One dark, very foggy night at one platform, whilst we were standing off, a modern Norwegian vessel was steaming in to the dropping position. Typically, just before she was about to drop anchor, a voice could be heard from the platform, on the VHF, asking to speak to the skipper who responded. Now, if she had a bridge layout like ours, it could mean that you had to walk over to the telephone away from the controls.

Whatever, the conversation continued on until the ship ran into the legs of the platform, the skippers concentration obviously having been distracted. I did feel very sorry for him. I think the platform closed down for a fortnight.

Despite the tales of difficulties there were many days of good weather, easy handling, and humour, even if the latter was often retrospective. The principle target was to ensure that no one was injured and then that the job was done well.

Wimpey's, alas, paid the minimum and did not keep crews long. But I liked working for them...they reminded me of my time with Bank Line. Never a surplus of equipment and get by with what you had. The best food of any organisation I worked for, but unable to retain cooks because pay was better elsewhere. They once plaintively sent round a letter to the ships saying that they objected to the large amount of fillet steaks and double cream being ordered.


----------



## rcraig

The areas that stuck out in my mind when working those earlier vessels were the potential dangers of working on deck and the skill needed to handle the ship, the latter usually closely linked to the former.

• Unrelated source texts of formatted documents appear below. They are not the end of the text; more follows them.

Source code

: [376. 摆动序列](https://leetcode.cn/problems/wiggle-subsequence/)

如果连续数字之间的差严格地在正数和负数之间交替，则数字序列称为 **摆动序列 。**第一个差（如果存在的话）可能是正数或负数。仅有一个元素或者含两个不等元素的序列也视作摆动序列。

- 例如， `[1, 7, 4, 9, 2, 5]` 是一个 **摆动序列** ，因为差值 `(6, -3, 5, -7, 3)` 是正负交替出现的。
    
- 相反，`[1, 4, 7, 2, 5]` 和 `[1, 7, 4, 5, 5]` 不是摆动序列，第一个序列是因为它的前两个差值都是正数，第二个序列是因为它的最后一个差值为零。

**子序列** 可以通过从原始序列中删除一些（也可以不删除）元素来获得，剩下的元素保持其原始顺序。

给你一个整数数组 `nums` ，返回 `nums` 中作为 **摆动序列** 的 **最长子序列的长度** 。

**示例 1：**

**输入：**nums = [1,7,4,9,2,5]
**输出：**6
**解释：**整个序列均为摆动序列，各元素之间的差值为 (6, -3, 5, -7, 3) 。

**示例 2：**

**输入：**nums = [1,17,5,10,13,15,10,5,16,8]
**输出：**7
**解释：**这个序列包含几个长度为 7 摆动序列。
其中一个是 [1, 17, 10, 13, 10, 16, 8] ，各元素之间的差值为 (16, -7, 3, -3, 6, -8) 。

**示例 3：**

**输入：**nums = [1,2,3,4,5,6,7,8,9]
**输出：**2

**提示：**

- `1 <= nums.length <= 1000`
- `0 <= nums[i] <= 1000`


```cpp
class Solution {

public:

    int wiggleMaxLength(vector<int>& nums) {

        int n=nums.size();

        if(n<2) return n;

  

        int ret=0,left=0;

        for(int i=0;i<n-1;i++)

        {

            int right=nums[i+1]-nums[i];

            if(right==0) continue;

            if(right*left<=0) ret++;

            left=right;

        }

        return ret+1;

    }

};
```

Holding the ship still without reference points or thrusters whilst the crew aft were trying to lasso buoys and shackle up to wires and chains. The exposure to the crew when working on deck.

Eg., I remember on one occasion when we were backloading drill pipes. Conditions were not good enough for tying up. We were instructed to come in on the windward side for whatever reason. The wind was on the bow which meant lying to at an angle. She was difficult to hold in position. One end of the pipes was disconnected and the bow started to pay off. In an attempt to give us some more distance off the legs...and we were close...it required kicking the stern round and in and kicking ahead for distance. 

For reasons I can't remember now, the deckhands had great difficulty in securing the other end of the sling and we finished up in the parlous position of either having to push the stern round and come ahead with grave risk to the crane operator of pulling him down with his crane as he came to the end of his scope, or accepting that we drifted down to the legs and hope that we could connect/disconnect in time.

The vision of the crane coming down with the operator producing a certain result against the uncertainty of lying and bouncing alongside the legs with its uncertain results left the first option clear. We cleared the load in the nick of time.

What puzzled me in those days was why the crane wire was not connected with a weak link at the bitter end. If there were any secured in such a fashion, they were not on the cranes of the few operators I spoke to.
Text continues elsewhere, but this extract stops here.